THERE’S a dramatic development in the Mick Jagger-Jerry Hall divorce saga. I understand the distraught and angry Jerry has hired one of L.A.’s top law firms and its in-house private investigators.

The leggy, blond former supermodel has instructed the shamuses to comb through seven years of phone records from the couple’s mansion in the entertainment capital. The idea is to prove that Mick used the place as a love nest when he was on the West Coast recording and she was back in England raising their children.

It is one more sign Jerry is not going to meekly accept the fact that her divorce must be heard in Britain, where she has no chance of getting up to half of Jagger’s estimated $200 million fortune.

Her new lawyers think she can get the case moved to California and agree that additional proof of Mick’s serial philandering can’t do any harm.

Meanwhile, Jagger’s popularity is slumping at home. He is being trashed in the Fleet Street news-papers, with even the august Times of London cautioning Jerry that she’s going to have a terrible time squeezing blood from this Stone. It describes Mick as ”a rather pathetic old roue, desperately trying to recapture his long-vanished youth by pursuing girls as young as his two older daughters.”
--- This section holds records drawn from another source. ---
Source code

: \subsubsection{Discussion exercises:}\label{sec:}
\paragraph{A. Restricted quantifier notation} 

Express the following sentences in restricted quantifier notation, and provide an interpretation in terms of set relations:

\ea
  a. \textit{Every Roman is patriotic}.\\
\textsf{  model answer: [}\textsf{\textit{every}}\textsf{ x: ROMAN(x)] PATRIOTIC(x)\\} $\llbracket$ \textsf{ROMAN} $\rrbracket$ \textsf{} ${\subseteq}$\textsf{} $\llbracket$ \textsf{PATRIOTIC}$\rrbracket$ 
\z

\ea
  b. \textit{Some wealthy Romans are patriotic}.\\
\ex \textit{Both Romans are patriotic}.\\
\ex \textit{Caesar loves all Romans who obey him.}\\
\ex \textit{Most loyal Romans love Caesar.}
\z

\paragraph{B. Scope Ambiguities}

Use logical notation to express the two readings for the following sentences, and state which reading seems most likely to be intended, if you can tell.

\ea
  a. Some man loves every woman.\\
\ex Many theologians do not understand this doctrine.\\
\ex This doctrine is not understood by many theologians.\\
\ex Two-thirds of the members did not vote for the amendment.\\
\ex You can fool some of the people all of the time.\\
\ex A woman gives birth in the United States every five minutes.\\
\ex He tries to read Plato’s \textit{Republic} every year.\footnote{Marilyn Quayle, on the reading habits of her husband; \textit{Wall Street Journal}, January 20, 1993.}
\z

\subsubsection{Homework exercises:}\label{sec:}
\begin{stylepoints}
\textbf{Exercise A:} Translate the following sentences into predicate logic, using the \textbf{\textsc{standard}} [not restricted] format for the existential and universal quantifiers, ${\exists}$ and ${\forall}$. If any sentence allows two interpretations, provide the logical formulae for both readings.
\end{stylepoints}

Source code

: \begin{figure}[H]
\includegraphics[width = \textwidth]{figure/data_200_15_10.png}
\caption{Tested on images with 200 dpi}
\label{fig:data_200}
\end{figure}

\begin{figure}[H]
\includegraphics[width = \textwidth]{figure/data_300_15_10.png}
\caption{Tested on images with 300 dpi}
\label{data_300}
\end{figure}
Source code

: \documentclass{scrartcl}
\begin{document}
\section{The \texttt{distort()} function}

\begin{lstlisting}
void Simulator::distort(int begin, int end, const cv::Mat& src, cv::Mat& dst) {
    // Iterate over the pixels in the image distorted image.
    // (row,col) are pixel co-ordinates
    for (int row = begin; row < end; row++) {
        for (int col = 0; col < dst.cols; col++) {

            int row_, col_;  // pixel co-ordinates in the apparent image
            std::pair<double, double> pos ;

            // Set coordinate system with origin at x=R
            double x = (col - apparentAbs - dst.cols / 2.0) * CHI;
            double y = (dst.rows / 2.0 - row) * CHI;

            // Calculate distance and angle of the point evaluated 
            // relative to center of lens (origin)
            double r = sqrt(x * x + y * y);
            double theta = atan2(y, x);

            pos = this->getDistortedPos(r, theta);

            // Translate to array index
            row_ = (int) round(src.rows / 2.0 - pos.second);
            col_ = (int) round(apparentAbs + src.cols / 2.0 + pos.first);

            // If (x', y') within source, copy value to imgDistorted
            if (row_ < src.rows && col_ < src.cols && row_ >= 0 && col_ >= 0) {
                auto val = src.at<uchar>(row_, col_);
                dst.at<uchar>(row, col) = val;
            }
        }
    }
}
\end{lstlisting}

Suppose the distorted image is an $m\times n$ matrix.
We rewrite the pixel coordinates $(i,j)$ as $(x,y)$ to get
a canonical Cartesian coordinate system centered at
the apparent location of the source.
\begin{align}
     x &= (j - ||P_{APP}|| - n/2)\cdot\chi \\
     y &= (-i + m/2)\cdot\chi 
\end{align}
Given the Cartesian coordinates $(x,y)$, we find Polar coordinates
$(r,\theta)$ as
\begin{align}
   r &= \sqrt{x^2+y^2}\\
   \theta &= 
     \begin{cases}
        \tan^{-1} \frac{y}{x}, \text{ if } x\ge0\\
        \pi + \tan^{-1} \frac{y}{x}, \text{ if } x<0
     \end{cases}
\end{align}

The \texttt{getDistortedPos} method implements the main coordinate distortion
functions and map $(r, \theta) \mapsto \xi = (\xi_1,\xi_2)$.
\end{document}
The Times has gone right back to Mick’s marriage to Bianca Jagger to demonstrate how mean he is. When Mick and Bianca wed in St. Tropez in 1971, the paper reports, the look on Bianca’s face was mistaken for cool arrogance; in fact, she was distraught because, that very morning, Jagger had asked her to sign a document waiving all claims on his property in the event of their divorce. Prenups were unheard of in that place and time.

”My marriage ended on my wedding day,” Bianca later sadly remarked.

When they divorced, Mick managed to keep the case out of the American courts. A British judge awarded Bianca a measly $1 million or so.